With several noteworthy projects under her belt, Huh cites much of her success to the Upper East Side loft she transformed in 2019 as part of the 47th annual Kips Bay Decorator Show House. (Huh, along with 21 other designers, was tasked with designing a room in an empty estate for a charitable cause.) With colorful, Braque-inspired wallpaper (custom from Fromental), a marble-topped antique table from the 1930s, a sprawling, six-foot-long brass chandelier, and other elements of worldly bohemia, Huh designed the space to be “a fantastical studio belonging to an eccentric artist who travels all over the world and does whatever she wants.”

The project introduced a bigger part of the world to Huh’s vision. She finds inspiration from the comingling of cultures, referencing the Silk Road and the “mishmash of things that emerged during that long journey for rare goods” as a current source of fascination. As a Korean American, incorporating global influences into her work is something she’s especially passionate about. “I just really love that interplay,” she muses.

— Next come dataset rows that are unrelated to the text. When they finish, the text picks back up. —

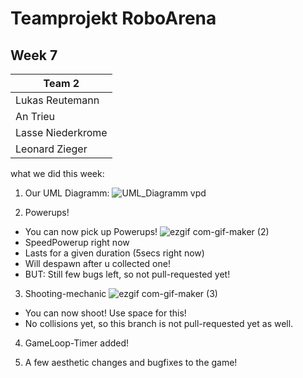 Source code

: # Teamprojekt RoboArena
## Week 7

| Team 2 |
| ----------------- |
| Lukas Reutemann   | 
| An Trieu          | 
| Lasse Niederkrome |
| Leonard Zieger    |


what we did this week:


1. Our UML Diagramm:
![UML_Diagramm vpd](https://user-images.githubusercontent.com/70217976/176684333-3f9b5645-945f-47e8-a355-ba2de0c8bdf0.svg)


2. Powerups!
- You can now pick up Powerups! 
![ezgif com-gif-maker (2)](https://user-images.githubusercontent.com/70483582/176686038-db3ea129-4406-45f7-a9af-243501430bf8.gif)
- SpeedPowerup right now
- Lasts for a given duration (5secs right now)
- Will despawn after u collected one!
- BUT: Still few bugs left, so not pull-requested yet!

3. Shooting-mechanic
![ezgif com-gif-maker (3)](https://user-images.githubusercontent.com/70483582/176686687-dd39c749-7c11-4a40-ad38-44878a83f60b.gif)
- You can now shoot! Use space for this!
- No collisions yet, so this branch is not pull-requested yet as well.

4. GameLoop-Timer added!

5. A few aesthetic changes and bugfixes to the game!
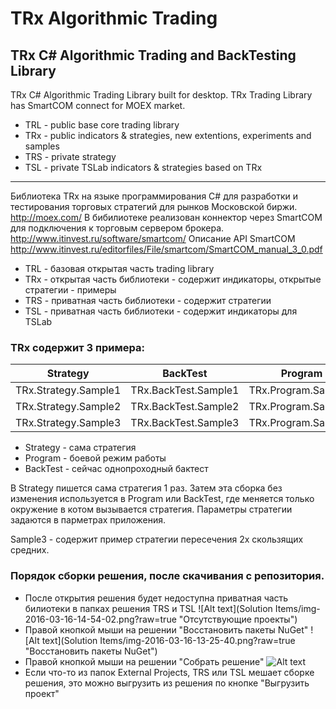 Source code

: ﻿# TRx Algorithmic Trading
## TRx C# Algorithmic Trading and BackTesting Library
TRx C# Algorithmic Trading Library built for desktop.
TRx Trading Library has SmartCOM connect for MOEX market. 

-	TRL - public base core trading library
-	TRx - public indicators & strategies, new extentions, experiments and samples
-	TRS - private strategy
-	TSL - private TSLab indicators & strategies based on TRx

------
Библиотека TRx на языке программирования C# для разработки и тестирования торговых стратегий
для рынков Московской биржи.
http://moex.com/
В бибилиотеке реализован коннектор через SmartCOM для подключения к торговым сервером брокера.
http://www.itinvest.ru/software/smartcom/
Описание API SmartCOM
http://www.itinvest.ru/editorfiles/File/smartcom/SmartCOM_manual_3_0.pdf

-	TRL - базовая открытая часть trading library
-	TRx - открытая часть библиотеки - содержит индикаторы, открытые стратегии - примеры
-	TRS - приватная часть библиотеки - содержит стратегии
-	TSL - приватная часть библиотеки - содержит индикаторы для TSLab

### TRx содержит 3 примера:

| Strategy | BackTest | Program |
| ------------ | ------------- | ------------- |
| TRx.Strategy.Sample1 | TRx.BackTest.Sample1 | TRx.Program.Sample1 |
| TRx.Strategy.Sample2 | TRx.BackTest.Sample2 | TRx.Program.Sample2 |
| TRx.Strategy.Sample3 | TRx.BackTest.Sample3 | TRx.Program.Sample3 |

-	Strategy - сама стратегия
-	Program - боевой режим работы
-	BackTest - сейчас однопроходный бактест

В Strategy пишется сама стратегия 1 раз. 
Затем эта сборка без изменения используется в Program или BackTest,
где меняется только окружение в котом вызывается стратегия.
Параметры стратегии задаются в парметрах приложения.

Sample3 - содержит пример стратегии пересечения 2х скользящих средних.

### Порядок сборки решения, после скачивания с репозитория.
-	После открытия решения будет недоступна приватная часть билиотеки в папках решения TRS и TSL
![Alt text](Solution Items/img-2016-03-16-14-54-02.png?raw=true "Отсутствующие проекты")
-	Правой кнопкой мыши на решении "Восстановить пакеты NuGet"
![Alt text](Solution Items/img-2016-03-16-13-25-40.png?raw=true "Восстановить пакеты NuGet")
-	Правой кнопкой мыши на решении "Собрать решение"
![Alt text](https://github.com/wouldyougo/TRx/blob/master/Solution%20Items/img-2016-03-16-13-26-16.png "Собрать решение")
-	Если что-то из папок External Projects, TRS или TSL мешает сборке решения, это можно выгрузить из решения по кнопке "Выгрузить проект"
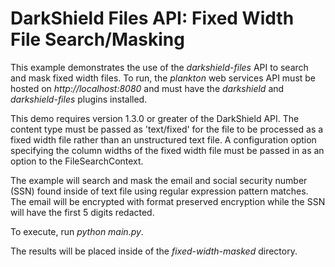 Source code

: # DarkShield Files API: Fixed Width File Search/Masking

This example demonstrates the use of the *darkshield-files* API to search and 
mask fixed width files. To run, the *plankton* web services API must be hosted on 
*http://localhost:8080* and must have the *darkshield* and *darkshield-files* 
plugins installed.

This demo requires version 1.3.0 or greater of the DarkShield API.
The content type must be passed as 'text/fixed' for the file to be processed as a fixed width file rather than an unstructured text file.
A configuration option specifying the column widths of the fixed width file must 
be passed in as an option to the FileSearchContext.

The example will search and mask the email and social security number (SSN) 
found inside of text file using regular expression pattern matches. The email
will be encrypted with format preserved encryption while the SSN will have the 
first 5 digits redacted.

To execute, run *python main.py*.

The results will be placed inside of the *fixed-width-masked* directory.
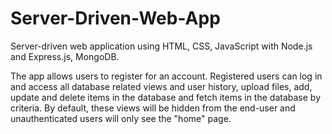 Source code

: # Server-Driven-Web-App
Server-driven web application using HTML, CSS, JavaScript with Node.js and Express.js, MongoDB.

The app allows users to register for an account. Registered users can log in and access all database related views and user history, upload files, add, update and delete items in the database and fetch items in the database by criteria. By default, these views will be hidden from the end-user and unauthenticated users will only see the "home" page. 
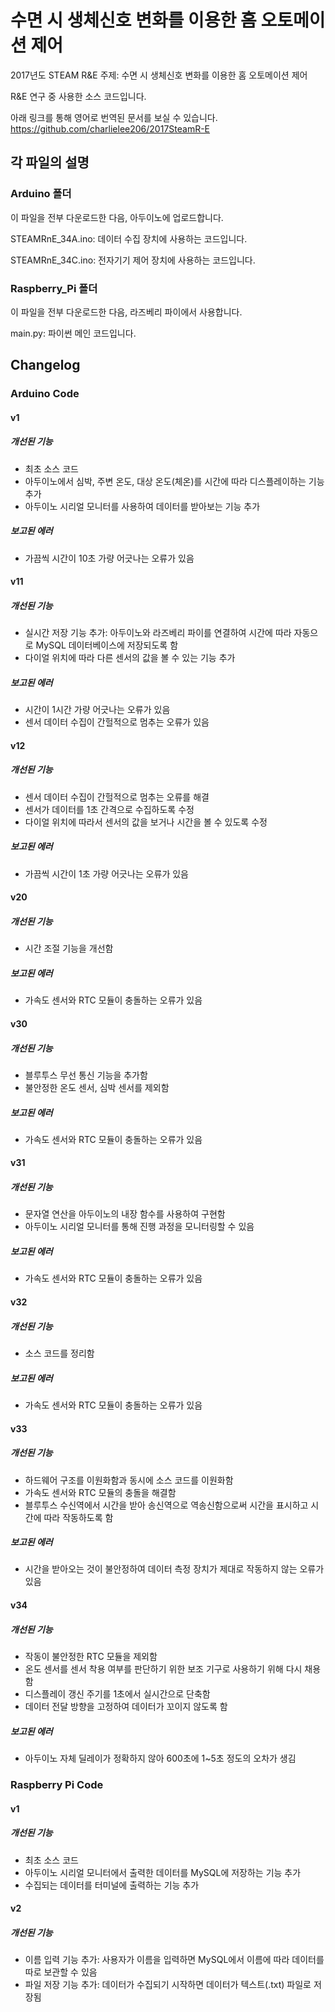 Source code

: # 수면 시 생체신호 변화를 이용한 홈 오토메이션 제어

2017년도 STEAM R&E
주제: 수면 시 생체신호 변화를 이용한 홈 오토메이션 제어

R&E 연구 중 사용한 소스 코드입니다.

아래 링크를 통해 영어로 번역된 문서를 보실 수 있습니다.
https://github.com/charlielee206/2017SteamR-E

## 각 파일의 설명

### Arduino 폴더

이 파일을 전부 다운로드한 다음, 아두이노에 업로드합니다.

STEAMRnE_34A.ino: 데이터 수집 장치에 사용하는 코드입니다.

STEAMRnE_34C.ino: 전자기기 제어 장치에 사용하는 코드입니다. 

### Raspberry_Pi 폴더

이 파일을 전부 다운로드한 다음, 라즈베리 파이에서 사용합니다.

main.py: 파이썬 메인 코드입니다.

## Changelog


### Arduino Code

#### v1
##### 개선된 기능
+ 최초 소스 코드
+ 아두이노에서 심박, 주변 온도, 대상 온도(체온)를 시간에 따라 디스플레이하는 기능 추가
+ 아두이노 시리얼 모니터를 사용하여 데이터를 받아보는 기능 추가
##### 보고된 에러
+ 가끔씩 시간이 10초 가량 어긋나는 오류가 있음

#### v11
##### 개선된 기능
+ 실시간 저장 기능 추가: 아두이노와 라즈베리 파이를 연결하여 시간에 따라 자동으로 MySQL 데이터베이스에 저장되도록 함
+ 다이얼 위치에 따라 다른 센서의 값을 볼 수 있는 기능 추가
##### 보고된 에러
+ 시간이 1시간 가량 어긋나는 오류가 있음
+ 센서 데이터 수집이 간헐적으로 멈추는 오류가 있음

#### v12
##### 개선된 기능
+ 센서 데이터 수집이 간헐적으로 멈추는 오류를 해결
+ 센서가 데이터를 1초 간격으로 수집하도록 수정
+ 다이얼 위치에 따라서 센서의 값을 보거나 시간을 볼 수 있도록 수정
##### 보고된 에러
+ 가끔씩 시간이 1초 가량 어긋나는 오류가 있음 

#### v20
##### 개선된 기능
+ 시간 조절 기능을 개선함
##### 보고된 에러
+ 가속도 센서와 RTC 모듈이 충돌하는 오류가 있음

#### v30
##### 개선된 기능
+ 블루투스 무선 통신 기능을 추가함
+ 불안정한 온도 센서, 심박 센서를 제외함
##### 보고된 에러
+ 가속도 센서와 RTC 모듈이 충돌하는 오류가 있음

#### v31
##### 개선된 기능
+ 문자열 연산을 아두이노의 내장 함수를 사용하여 구현함
+ 아두이노 시리얼 모니터를 통해 진행 과정을 모니터링할 수 있음
##### 보고된 에러
+ 가속도 센서와 RTC 모듈이 충돌하는 오류가 있음

#### v32
##### 개선된 기능
+ 소스 코드를 정리함
##### 보고된 에러
+ 가속도 센서와 RTC 모듈이 충돌하는 오류가 있음

#### v33
##### 개선된 기능
+ 하드웨어 구조를 이원화함과 동시에 소스 코드를 이원화함
+ 가속도 센서와 RTC 모듈의 충돌을 해결함
+ 블루투스 수신역에서 시간을 받아 송신역으로 역송신함으로써 시간을 표시하고 시간에 따라 작동하도록 함
##### 보고된 에러
+ 시간을 받아오는 것이 불안정하여 데이터 측정 장치가 제대로 작동하지 않는 오류가 있음

#### v34
##### 개선된 기능
+ 작동이 불안정한 RTC 모듈을 제외함
+ 온도 센서를 센서 착용 여부를 판단하기 위한 보조 기구로 사용하기 위해 다시 채용함
+ 디스플레이 갱신 주기를 1초에서 실시간으로 단축함
+ 데이터 전달 방향을 고정하여 데이터가 꼬이지 않도록 함
##### 보고된 에러
+ 아두이노 자체 딜레이가 정확하지 않아 600초에 1~5초 정도의 오차가 생김

### Raspberry Pi Code

#### v1
##### 개선된 기능
+ 최초 소스 코드
+ 아두이노 시리얼 모니터에서 출력한 데이터를 MySQL에 저장하는 기능 추가
+ 수집되는 데이터를 터미널에 출력하는 기능 추가

#### v2
##### 개선된 기능
+ 이름 입력 기능 추가: 사용자가 이름을 입력하면 MySQL에서 이름에 따라 데이터를 따로 보관할 수 있음
+ 파일 저장 기능 추가: 데이터가 수집되기 시작하면 데이터가 텍스트(.txt) 파일로 저장됨
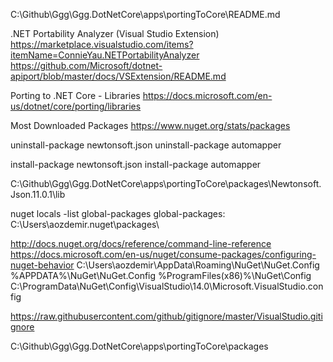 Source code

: C:\Github\Ggg\Ggg.DotNetCore\apps\portingToCore\README.md

.NET Portability Analyzer (Visual Studio Extension)
https://marketplace.visualstudio.com/items?itemName=ConnieYau.NETPortabilityAnalyzer
https://github.com/Microsoft/dotnet-apiport/blob/master/docs/VSExtension/README.md

Porting to .NET Core - Libraries
https://docs.microsoft.com/en-us/dotnet/core/porting/libraries

Most Downloaded Packages
https://www.nuget.org/stats/packages

uninstall-package newtonsoft.json
uninstall-package automapper

install-package newtonsoft.json
install-package automapper

C:\Github\Ggg\Ggg.DotNetCore\apps\portingToCore\packages\Newtonsoft.Json.11.0.1\lib


nuget locals -list global-packages
global-packages: C:\Users\aozdemir\.nuget\packages\

http://docs.nuget.org/docs/reference/command-line-reference
https://docs.microsoft.com/en-us/nuget/consume-packages/configuring-nuget-behavior
C:\Users\aozdemir\AppData\Roaming\NuGet\NuGet.Config
%APPDATA%\NuGet\NuGet.Config
%ProgramFiles(x86)%\NuGet\Config
C:\ProgramData\NuGet\Config\VisualStudio\14.0\Microsoft.VisualStudio.config

https://raw.githubusercontent.com/github/gitignore/master/VisualStudio.gitignore

C:\Github\Ggg\Ggg.DotNetCore\apps\portingToCore\packages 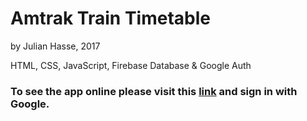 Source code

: # Amtrak Train Timetable
by Julian Hasse, 2017

HTML, CSS, JavaScript, Firebase Database & Google Auth

### To see the app online please visit this [link](https://www.julianhasse.com/amtrak) and sign in with Google.
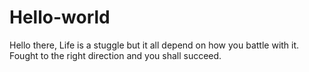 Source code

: # Hello-world
Hello there,
Life is a stuggle but it all depend on how you battle with it.
Fought to the right direction and you shall succeed.

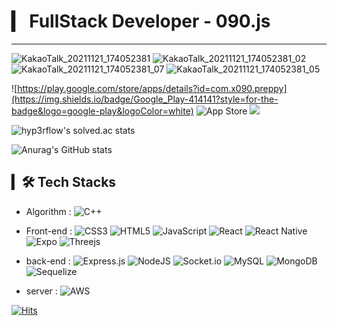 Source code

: # ▎ FullStack Developer - 090.js       
* * *       

![KakaoTalk_20211121_174052381](https://user-images.githubusercontent.com/49832278/143249782-a82d05de-8277-46ab-98be-1ef68ec29ff9.jpg)  ![KakaoTalk_20211121_174052381_02](https://user-images.githubusercontent.com/49832278/143252834-97679064-7ed2-40d3-af65-4e6eec416e0f.jpg) ![KakaoTalk_20211121_174052381_07](https://user-images.githubusercontent.com/49832278/143252855-88ed7080-0c2c-47ae-8f01-116b79ce943f.jpg) ![KakaoTalk_20211121_174052381_05](https://user-images.githubusercontent.com/49832278/143252997-2f339f83-a40c-4440-ac86-3938aa052e0a.jpg)


![https://play.google.com/store/apps/details?id=com.x090.preppy](https://img.shields.io/badge/Google_Play-414141?style=for-the-badge&logo=google-play&logoColor=white)  ![App Store](https://img.shields.io/badge/App_Store-0D96F6?style=for-the-badge&logo=app-store&logoColor=white) <a href="[http://15.165.129.122:3000/]" target="_blank"><img src="https://img.shields.io/badge/preppy-web-ff0000?style=flat-square&logo=[appveyor]&logoColor=white"/></a> 

![hyp3rflow's solved.ac stats](https://github-readme-solvedac.hyp3rflow.vercel.app/api/?handle=rnjsrnrdnjs) 

![Anurag's GitHub stats](https://github-readme-stats.vercel.app/api?username=rnjsrnrdnjs&theme=radical) 

 ## ▎🛠 Tech Stacks
- Algorithm : ![C++](https://img.shields.io/badge/c++-%2300599C.svg?style=for-the-badge&logo=c%2B%2B&logoColor=white) 
- Front-end : ![CSS3](https://img.shields.io/badge/css3-%231572B6.svg?style=for-the-badge&logo=css3&logoColor=white) ![HTML5](https://img.shields.io/badge/html5-%23E34F26.svg?style=for-the-badge&logo=html5&logoColor=white) ![JavaScript](https://img.shields.io/badge/javascript-%23323330.svg?style=for-the-badge&logo=javascript&logoColor=%23F7DF1E) ![React](https://img.shields.io/badge/react-%2320232a.svg?style=for-the-badge&logo=react&logoColor=%2361DAFB) ![React Native](https://img.shields.io/badge/react_native-%2320232a.svg?style=for-the-badge&logo=react&logoColor=%2361DAFB) 
![Expo](https://img.shields.io/badge/expo-1C1E24?style=for-the-badge&logo=expo&logoColor=#D04A37) ![Threejs](https://img.shields.io/badge/threejs-black?style=for-the-badge&logo=three.js&logoColor=white)
- back-end : ![Express.js](https://img.shields.io/badge/express.js-%23404d59.svg?style=for-the-badge&logo=express&logoColor=%2361DAFB) ![NodeJS](https://img.shields.io/badge/node.js-6DA55F?style=for-the-badge&logo=node.js&logoColor=white)  ![Socket.io](https://img.shields.io/badge/Socket.io-black?style=for-the-badge&logo=socket.io&badgeColor=010101) ![MySQL](https://img.shields.io/badge/mysql-%2300f.svg?style=for-the-badge&logo=mysql&logoColor=white) ![MongoDB](https://img.shields.io/badge/MongoDB-%234ea94b.svg?style=for-the-badge&logo=mongodb&logoColor=white) ![Sequelize](https://img.shields.io/badge/Sequelize-52B0E7?style=for-the-badge&logo=Sequelize&logoColor=white)

-  server : ![AWS](https://img.shields.io/badge/AWS-%23FF9900.svg?style=for-the-badge&logo=amazon-aws&logoColor=white)

[![Hits](https://hits.seeyoufarm.com/api/count/incr/badge.svg?url=https%3A%2F%2Fgithub.com%2Frnjsrnrdnjs%2Fhit-counter&count_bg=%2379C83D&title_bg=%23555555&icon=&icon_color=%23E7E7E7&title=hits&edge_flat=false)](https://hits.seeyoufarm.com)
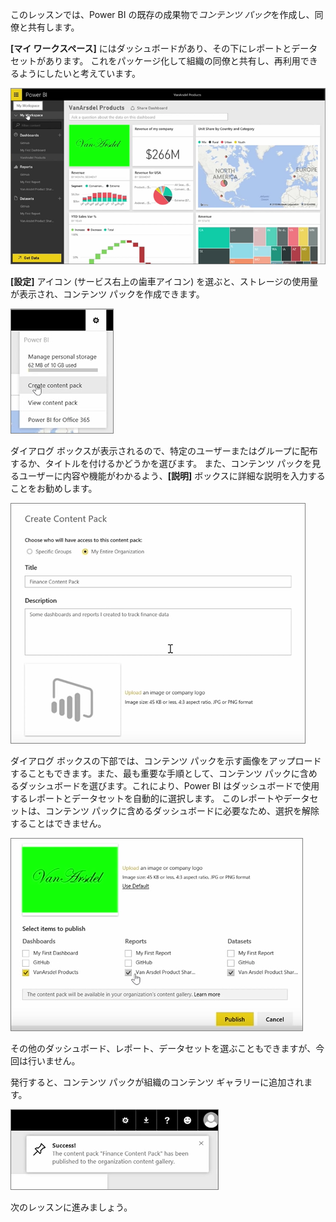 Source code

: このレッスンでは、Power BI の既存の成果物で*コンテンツ パック*を作成し、同僚と共有します。

**[マイ ワークスペース]** にはダッシュボードがあり、その下にレポートとデータセットがあります。 これをパッケージ化して組織の同僚と共有し、再利用できるようにしたいと考えています。

![Power BI での共有と共同作業](./media/6-2-create-content-packs/pbi_learn06_02myworkspacenohilite.png)

**[設定]** アイコン (サービス右上の歯車アイコン) を選ぶと、ストレージの使用量が表示され、コンテンツ パックを作成できます。

![Power BI での共有と共同作業](./media/6-2-create-content-packs/pbi_learn06_02options.png)

ダイアログ ボックスが表示されるので、特定のユーザーまたはグループに配布するか、タイトルを付けるかどうかを選びます。 また、コンテンツ パックを見るユーザーに内容や機能がわかるよう、**[説明]** ボックスに詳細な説明を入力することをお勧めします。

![Power BI での共有と共同作業](./media/6-2-create-content-packs/pbi_learn06_02create_contpktop.png)

ダイアログ ボックスの下部では、コンテンツ パックを示す画像をアップロードすることもできます。また、最も重要な手順として、コンテンツ パックに含めるダッシュボードを選びます。これにより、Power BI はダッシュボードで使用するレポートとデータセットを自動的に選択します。 このレポートやデータセットは、コンテンツ パックに含めるダッシュボードに必要なため、選択を解除することはできません。

![Power BI での共有と共同作業](./media/6-2-create-content-packs/pbi_learn06_02create_contpk2ndhalf.png)

その他のダッシュボード、レポート、データセットを選ぶこともできますが、今回は行いません。

発行すると、コンテンツ パックが組織のコンテンツ ギャラリーに追加されます。

![Power BI での共有と共同作業](./media/6-2-create-content-packs/pbi_learn06_02contpksuccess.png)

次のレッスンに進みましょう。

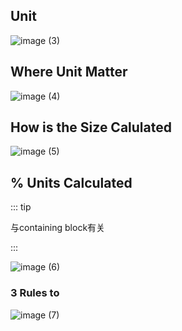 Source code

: ## Unit

![image (3)](https://gitee.com/q10viking/PictureRepos/raw/master/images//202112101314216.jpg)



## Where Unit Matter

![image (4)](https://gitee.com/q10viking/PictureRepos/raw/master/images//202112101319695.jpg)



## How is the Size Calulated

![image (5)](https://gitee.com/q10viking/PictureRepos/raw/master/images//202112101332430.jpg)

## % Units Calculated

::: tip

与containing block有关

:::

![image (6)](https://gitee.com/q10viking/PictureRepos/raw/master/images//202112101334152.jpg)

### 3 Rules to 

![image (7)](https://gitee.com/q10viking/PictureRepos/raw/master/images//202112101336461.jpg)


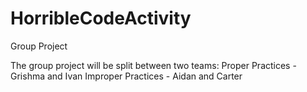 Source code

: # HorribleCodeActivity
Group Project

The group project will be split between two teams: 
Proper Practices -   Grishma and Ivan
Improper Practices - Aidan and Carter
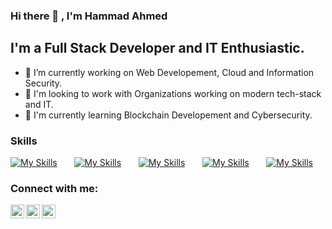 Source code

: ### Hi there 👋 , I'm Hammad Ahmed


## I'm a Full Stack Developer and IT Enthusiastic.

- 🔭 I’m currently working on Web Developement, Cloud and Information Security.
- 👯 I'm looking to work with Organizations working on modern tech-stack and IT.
- 🌱 I'm currently learning Blockchain Developement and Cybersecurity.


### Skills

[![My Skills](https://skillicons.dev/icons?i=html,css)](https://skillicons.dev) &nbsp;&nbsp;&nbsp;&nbsp;&nbsp; [![My Skills](https://skillicons.dev/icons?i=js,ts)](https://skillicons.dev) &nbsp;&nbsp;&nbsp;&nbsp;&nbsp; [![My Skills](https://skillicons.dev/icons?i=react,next)](https://skillicons.dev) &nbsp;&nbsp;&nbsp;&nbsp;&nbsp; [![My Skills](https://skillicons.dev/icons?i=tailwind,scss)](https://skillicons.dev) &nbsp;&nbsp;&nbsp;&nbsp;&nbsp; [![My Skills](https://skillicons.dev/icons?i=linux,aws)](https://skillicons.dev)
<br/>


### Connect with me:

[<img align="left" alt=" hammadahmedchatha | hammadahmedchatha | LinkedIn" width="22px" src="https://cdn.jsdelivr.net/npm/simple-icons@v3/icons/linkedin.svg" />](https://linkedin.com/in/hammadahmedchatha)
[<img align="left" alt="hammadahmedchatha | hammadahmedchatha | Dev Community | dev-dot-to" width="22px" src="https://cdn.jsdelivr.net/npm/simple-icons@v3/icons/dev-dot-to.svg" />](https://dev.to/hammadahmedchatha)
[<img align="left" alt="hammadahmedchatha | hammadahmedchatha |Npm  | node" width="22px" src="https://cdn.jsdelivr.net/npm/simple-icons@v3/icons/npm.svg" />](https://www.npmjs.com/~hammadahmedchatha)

Up next for Huh are historic tudors in Westchester and Chicago, town houses in New York, a ski house in Jackson Hole, and a new extension to the Point Grace resort in Turks and Caicos. (Huh has been working with the five-star property since 2019, giving its suites, cottages, lobby, and restaurant stylish and noteworthy makeovers.) But it’s the world of product design that’s got her buzzing with excitement these days: In a few months, she’ll release a collection of Korean-inspired wallpaper with Fromental; the collaboration follows the collection of tiles she created with AKDO in 2018 and the line of ornate hardware she designed with Modern Matters earlier this year. “It’s just so fun, applied art. You know? Designing something and then using it.”

Share:
Recommended for You
Sign up to AVENUE Weekly
© 2024 Cohen Media Publications LLC. All rights reserved.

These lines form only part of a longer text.